# Bayesian Spatio-Temporal Graph Transformer Network (B-STAR) for Multi-Aircraft Trajectory Prediction
Author: Yutian Pang, Arizona State University


Email: yutian.pang@asu.edu

# Part 1: IFF ASDE-X Flight Track Data Processing with PySpark and Hadoop
This is a demonstration of using PySpark and Hadoop for large-scale processing of IFF ASDE-X data.
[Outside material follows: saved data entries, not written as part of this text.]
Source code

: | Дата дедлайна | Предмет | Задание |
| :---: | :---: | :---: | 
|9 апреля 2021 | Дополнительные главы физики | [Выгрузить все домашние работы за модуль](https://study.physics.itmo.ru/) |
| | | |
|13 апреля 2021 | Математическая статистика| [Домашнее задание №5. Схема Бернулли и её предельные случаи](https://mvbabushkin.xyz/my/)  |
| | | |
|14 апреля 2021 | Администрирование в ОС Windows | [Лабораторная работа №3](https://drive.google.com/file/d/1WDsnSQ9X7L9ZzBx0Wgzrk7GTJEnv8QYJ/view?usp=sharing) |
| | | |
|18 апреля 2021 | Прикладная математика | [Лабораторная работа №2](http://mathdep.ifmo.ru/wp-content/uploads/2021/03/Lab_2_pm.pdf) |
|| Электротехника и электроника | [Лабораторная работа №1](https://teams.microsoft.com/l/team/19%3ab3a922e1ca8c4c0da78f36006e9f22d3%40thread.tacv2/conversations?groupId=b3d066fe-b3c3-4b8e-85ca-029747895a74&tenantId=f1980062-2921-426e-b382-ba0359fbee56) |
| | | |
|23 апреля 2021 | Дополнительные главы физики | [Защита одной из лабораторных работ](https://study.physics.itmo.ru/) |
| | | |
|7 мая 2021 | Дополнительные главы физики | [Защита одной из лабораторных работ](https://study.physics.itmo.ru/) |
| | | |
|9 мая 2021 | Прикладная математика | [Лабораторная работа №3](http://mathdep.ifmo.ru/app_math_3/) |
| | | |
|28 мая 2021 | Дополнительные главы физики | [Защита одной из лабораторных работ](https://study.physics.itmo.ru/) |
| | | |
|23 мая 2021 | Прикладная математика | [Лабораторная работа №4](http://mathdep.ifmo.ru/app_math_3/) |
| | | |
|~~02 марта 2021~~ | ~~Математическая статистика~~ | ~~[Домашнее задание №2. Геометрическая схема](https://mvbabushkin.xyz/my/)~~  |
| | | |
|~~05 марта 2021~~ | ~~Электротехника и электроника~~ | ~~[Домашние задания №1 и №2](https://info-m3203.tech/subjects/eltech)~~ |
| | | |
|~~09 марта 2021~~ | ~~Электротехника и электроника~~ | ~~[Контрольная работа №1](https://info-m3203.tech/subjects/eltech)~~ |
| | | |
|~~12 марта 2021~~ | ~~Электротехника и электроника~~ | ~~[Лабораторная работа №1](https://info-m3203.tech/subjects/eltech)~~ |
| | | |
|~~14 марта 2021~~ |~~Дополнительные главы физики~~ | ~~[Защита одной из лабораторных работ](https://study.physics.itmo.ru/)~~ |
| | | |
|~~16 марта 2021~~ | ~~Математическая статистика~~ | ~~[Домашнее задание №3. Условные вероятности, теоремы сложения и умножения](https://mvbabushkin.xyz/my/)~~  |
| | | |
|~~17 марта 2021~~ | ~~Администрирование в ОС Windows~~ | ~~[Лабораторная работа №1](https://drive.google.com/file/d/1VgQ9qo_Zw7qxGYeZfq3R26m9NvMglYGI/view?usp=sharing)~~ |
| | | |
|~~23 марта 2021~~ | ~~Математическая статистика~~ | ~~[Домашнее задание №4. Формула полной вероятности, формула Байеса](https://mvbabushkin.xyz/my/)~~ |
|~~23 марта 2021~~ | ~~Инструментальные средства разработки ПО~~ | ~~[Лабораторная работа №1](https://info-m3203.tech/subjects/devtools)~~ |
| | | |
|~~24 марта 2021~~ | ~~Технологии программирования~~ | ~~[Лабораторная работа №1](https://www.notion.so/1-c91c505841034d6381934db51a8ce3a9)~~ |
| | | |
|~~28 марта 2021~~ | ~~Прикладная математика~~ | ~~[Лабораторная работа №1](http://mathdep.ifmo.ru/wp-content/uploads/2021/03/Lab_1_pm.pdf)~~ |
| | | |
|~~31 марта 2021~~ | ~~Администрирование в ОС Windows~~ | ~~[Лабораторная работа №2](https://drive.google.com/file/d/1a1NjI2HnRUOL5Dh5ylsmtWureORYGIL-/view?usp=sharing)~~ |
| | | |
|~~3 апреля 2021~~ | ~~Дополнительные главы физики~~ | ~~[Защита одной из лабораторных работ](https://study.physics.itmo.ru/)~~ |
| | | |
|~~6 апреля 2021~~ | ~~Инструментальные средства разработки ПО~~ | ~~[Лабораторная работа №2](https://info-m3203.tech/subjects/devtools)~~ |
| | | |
In practice, this data processing would be performed on a server or high-performance cluster via ssh.

## Module Requirements

This Jupyter notebook has been tested with:
- Ubuntu 20.04 LTS (and 18.04 LTS)
- Python 3.8.5 (and 3.8.10)
- Spark 3.1.1 with Hadoop3.2 (and Spark 3.2.1 with Hadoop3.2)

The software in parenthesis were tested together. Other combinations of Ubuntu, Python, and Spark should be verified for compatibility. See [this](https://stackoverflow.com/questions/58700384/how-to-fix-typeerror-an-integer-is-required-got-type-bytes-error-when-tryin) article for further guidance.

### Instructions for Windows 10 Users

1. **Install Ubuntu on Windows 10 with Windows Subsystem for LInux (WSL)**
    - Windows 10 users with admin privileges can enable Windows Subsystem for Linux (WSL) following [these](https://docs.microsoft.com/en-us/windows/wsl/install-win10) directions.
        
        
2. **Install Anaconda in the Ubuntu terminal**
    - A user can then install Anaconda on their WSL Ubuntu distribution following [these](https://gist.github.com/kauffmanes/5e74916617f9993bc3479f401dfec7da) instructions. 
        
        
3. **Download and unzip Spark on WSL**
    - Identify the distribution of Spark and Hadoop you require [here](https://spark.apache.org/downloads.html).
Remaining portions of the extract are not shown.